I have seen many DFS implementations carried out by system admins without much planning very casually and subsequently found themselves caught up with issues.
One of the major issues found is either DFSR folder is not replicating or replicating very slowly with a high backlog. We can avoid known issues in DFSR by following the general best practices.
In this article, I am trying to cover DFS best practises/considerations in general from a deployment and Initial configuration standpoint.
Article applicability: Windows 2008 R2 / 2012 / 2012 R2 / 2016 server
DFS Server Sizing
Servers chosen for DFSR are also known as file servers. Typically, enterprise-class files servers should be properly designed with proper CPU, memory and storage along with a Gigabit network.
Servers can be either physical or virtual. Now a day’s virtual servers are more popular due to easy maintainability.
For a small scale to mid-sized DFSR implementation with a moderate user base and data in-outs:
For large scale file servers which also acting as DFSR servers, proper server sizing needs to be designed based on the user base, data read-write frequency, storage sizing requirement, HA requirements and so on. Microsoft has provided a File server Capacity Tool but it’s complicated and not very practical to use.
For DFSR servers, physical servers give slightly better performance than virtual machines under load conditions since physical servers have dedicated resources and virtual servers are hosted on hypervisors, having other VM workloads, and thus using shared resources.
DFS namespace servers can be installed on low capacity hardware as compared to DFSR servers. Microsoft has not provided any special hardware sizing for namespace servers.
If DFS namespace servers need to be installed on dedicated servers, you can start with virtual servers with 2 Core CPUs, 4 / 8 GB memory and can increase CPU / memory based on actual usage observations / perfmon results.
Before rolling out DFS-N and DFS-R servers, install all latest windows updates along with DFS related hotfixes in advance to avoid any known / unknown issues in advance
Links are provided here
I have not found any lists for 2016 Servers yet.
DFS Name Space Mode
While installing DFS namespace (DFS-N) always select Windows server 2008 mode as the DFS operating mode. This mode enhances scalability and also access-based enumeration (ABE) can be used for DFS targets if enabled.

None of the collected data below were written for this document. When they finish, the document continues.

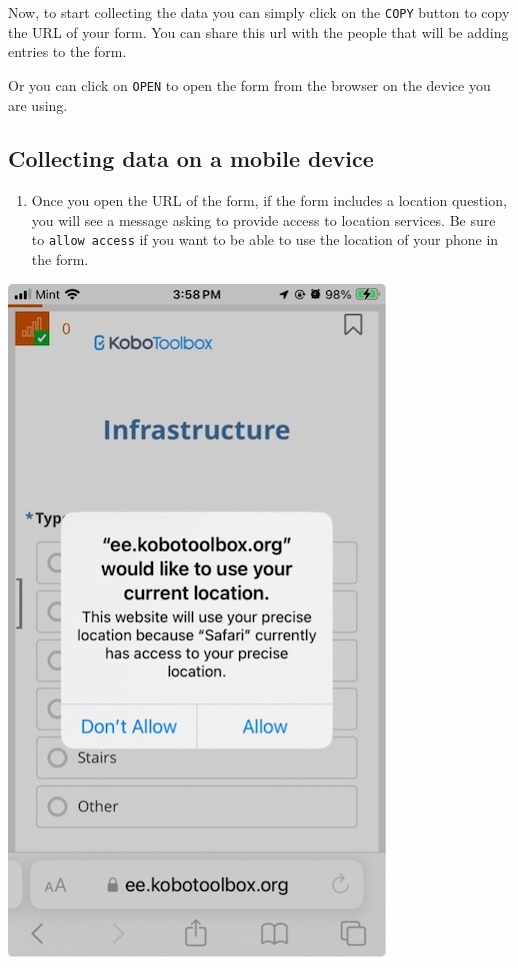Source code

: \documentclass[
  letterpaper,
  DIV=11,
  numbers=noendperiod]{scrartcl}
\providecommand{\tightlist}{%
  \setlength{\itemsep}{0pt}\setlength{\parskip}{0pt}}\usepackage{longtable,booktabs,array}
\begin{document}
Now, to start collecting the data you can simply click on the
\texttt{COPY} button to copy the URL of your form. You can share this
url with the people that will be adding entries to the form.

Or you can click on \texttt{OPEN} to open the form from the browser on
the device you are using.

\subsection{Collecting data on a mobile
device}\label{collecting-data-on-a-mobile-device}

\begin{enumerate}
\def\labelenumi{\arabic{enumi}.}
\tightlist
\item
  Once you open the URL of the form, if the form includes a location
  question, you will see a message asking to provide access to location
  services. Be sure to \texttt{allow\ access} if you want to be able to
  use the location of your phone in the form.
\end{enumerate}

\includegraphics{kobotoolbox_tutorial_files/img/img15.jpg}
\end{document}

Active Directory prerequisites for 2008 server mode: Minimum Windows 2003 FFL, Minimum 2008 DFL, 2008 and the above namespace server.

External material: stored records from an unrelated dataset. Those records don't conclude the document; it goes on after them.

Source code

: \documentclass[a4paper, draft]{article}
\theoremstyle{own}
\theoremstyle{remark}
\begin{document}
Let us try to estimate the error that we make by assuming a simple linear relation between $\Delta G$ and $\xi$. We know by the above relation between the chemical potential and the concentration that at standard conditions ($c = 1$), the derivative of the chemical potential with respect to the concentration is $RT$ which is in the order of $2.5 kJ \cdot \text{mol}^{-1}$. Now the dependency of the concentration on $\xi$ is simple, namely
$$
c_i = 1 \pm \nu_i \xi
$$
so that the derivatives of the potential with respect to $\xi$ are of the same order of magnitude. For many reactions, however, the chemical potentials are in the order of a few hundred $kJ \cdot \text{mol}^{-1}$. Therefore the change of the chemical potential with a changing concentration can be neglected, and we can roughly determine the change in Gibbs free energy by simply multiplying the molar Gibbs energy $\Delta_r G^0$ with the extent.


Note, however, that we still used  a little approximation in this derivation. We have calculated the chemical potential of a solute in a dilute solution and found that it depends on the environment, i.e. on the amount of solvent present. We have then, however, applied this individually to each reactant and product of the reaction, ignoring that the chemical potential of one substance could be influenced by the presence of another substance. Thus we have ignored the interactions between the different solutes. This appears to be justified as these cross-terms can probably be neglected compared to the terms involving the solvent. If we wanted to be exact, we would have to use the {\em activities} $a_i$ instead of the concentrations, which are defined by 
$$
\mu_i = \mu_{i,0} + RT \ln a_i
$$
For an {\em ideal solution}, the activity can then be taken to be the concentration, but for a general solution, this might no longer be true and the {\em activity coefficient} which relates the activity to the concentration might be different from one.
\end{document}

Refer Microsoft document below for additional information
DFS Configuration & Server Placement
DFSR is multi master replication engine. Ideally when deploying DFS Replication:
In a mesh topology:
In hub and spoke topology:
Ideally, when deploying DFS namespace:
Active Directory Health and AD Sites Configuration
Active Directory replication and name resolution must be working properly. DFS-N and DFS-R configuration data is stored under an AD domain partition and replicates among all domain controllers in that domain. The DFS server polls active directory periodically for updates. If any changes are made in DFS configuration on one server and not replicated to other DCs, another DFS server will not get those updates. This is especially true in case of DFS-R members working in remote sites.

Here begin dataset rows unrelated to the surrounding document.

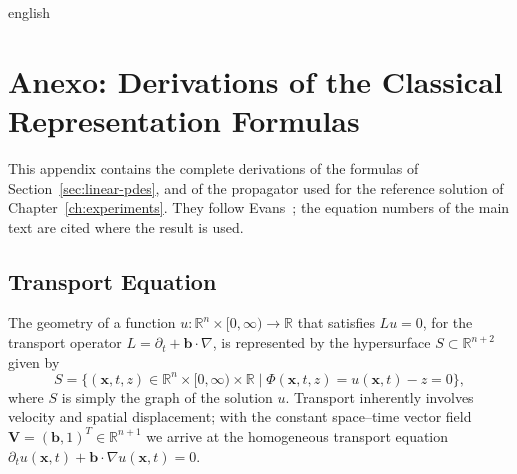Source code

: 
\begin{hyphenrules}{english}

\chapter{Anexo: Derivations of the Classical Representation Formulas}\label{app:classical}

This appendix contains the complete derivations of the formulas of Section~\ref{sec:linear-pdes}, and of
the propagator used for the reference solution of Chapter~\ref{ch:experiments}. They follow
Evans~\cite{evans2010}; the equation numbers of the main text are cited where the result is used.

\section{Transport Equation}\label{app-sec:transport}

The geometry of a function $u:\mathbb{R}^n\times[0,\infty)\to\mathbb{R}$ that satisfies $Lu=0$, for the transport
operator $L=\partial_t+\mathbf{b}\cdot\nabla$, is represented by the hypersurface $S\subset\mathbb{R}^{n+2}$ given by
\begin{equation}
  S=\{(\mathbf{x},t,z)\in\mathbb{R}^n\times[0,\infty)\times\mathbb{R} \mid \Phi(\mathbf{x},t,z)=u(\mathbf{x},t)-z=0\},
  \label{eq:transport-graph}
\end{equation}
where $S$ is simply the graph of the solution $u$. Transport inherently involves velocity and spatial
displacement; with the constant space--time vector field $\mathbf{V}=(\mathbf{b},1)^{T}\in\mathbb{R}^{n+1}$ we arrive at
the homogeneous transport equation $\partial_t u(\mathbf{x},t)+\mathbf{b}\cdot\nabla u(\mathbf{x},t)=0$.


\end{hyphenrules}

If redundant folder targets need to be added to DFS name space folder to cover multiple locations, make sure that each location has a domain controller installed and AD sites and services are configured appropriately with local subnet mapping to localise resource access. Because DFSN locates folder targets in the same AD site as the client no matter how you configure target referral ordering.
If client subnet is mapped to the wrong site or did not get mapped to any site, DFS namespace referrals will provide the wrong target folder location which can create conflicting changes or if read-only replica gets referred as the folder target.
Source data permissions (DFSR)
DFSR is not dependent on file system permissions. By default, the DFSR service runs under the NT Authority\System account, however, if we look through the process explorer, DFSR service also has SeBackupPrivilege and SeRestorePrivilege rights.
Those rights are equivalent to backup and restore files and directories user’s rights. This will enable DFSR to read and copy data from one location and write/paste at the destination location regardless of access rights on files and folders, except for open files.
Refer to the article below for a description of the above rights
If this is a brand new implementation without existing data. The root folder must be set with correct Share and NTFS permissions to avoid access violation issues for users and administrators. Root folder ownership should be granted to the built-in administrators' group. Grant Full control NTFS permissions to System account and built-in administrators group and remove creator owner group from root folder permissions
If you already have existing data (file shares) and already facing access issues, refer to my article below to correct those.
DFSR Staging Quota
DFSR uses staging quota to get files staged, calculate its hash and store it in the DFSR database and then sends files to the replicated member. Default staging quota limit is 4 GB, so it’s good to increase that limit as far as possible to avoid staging loop and to complete initial sync in time.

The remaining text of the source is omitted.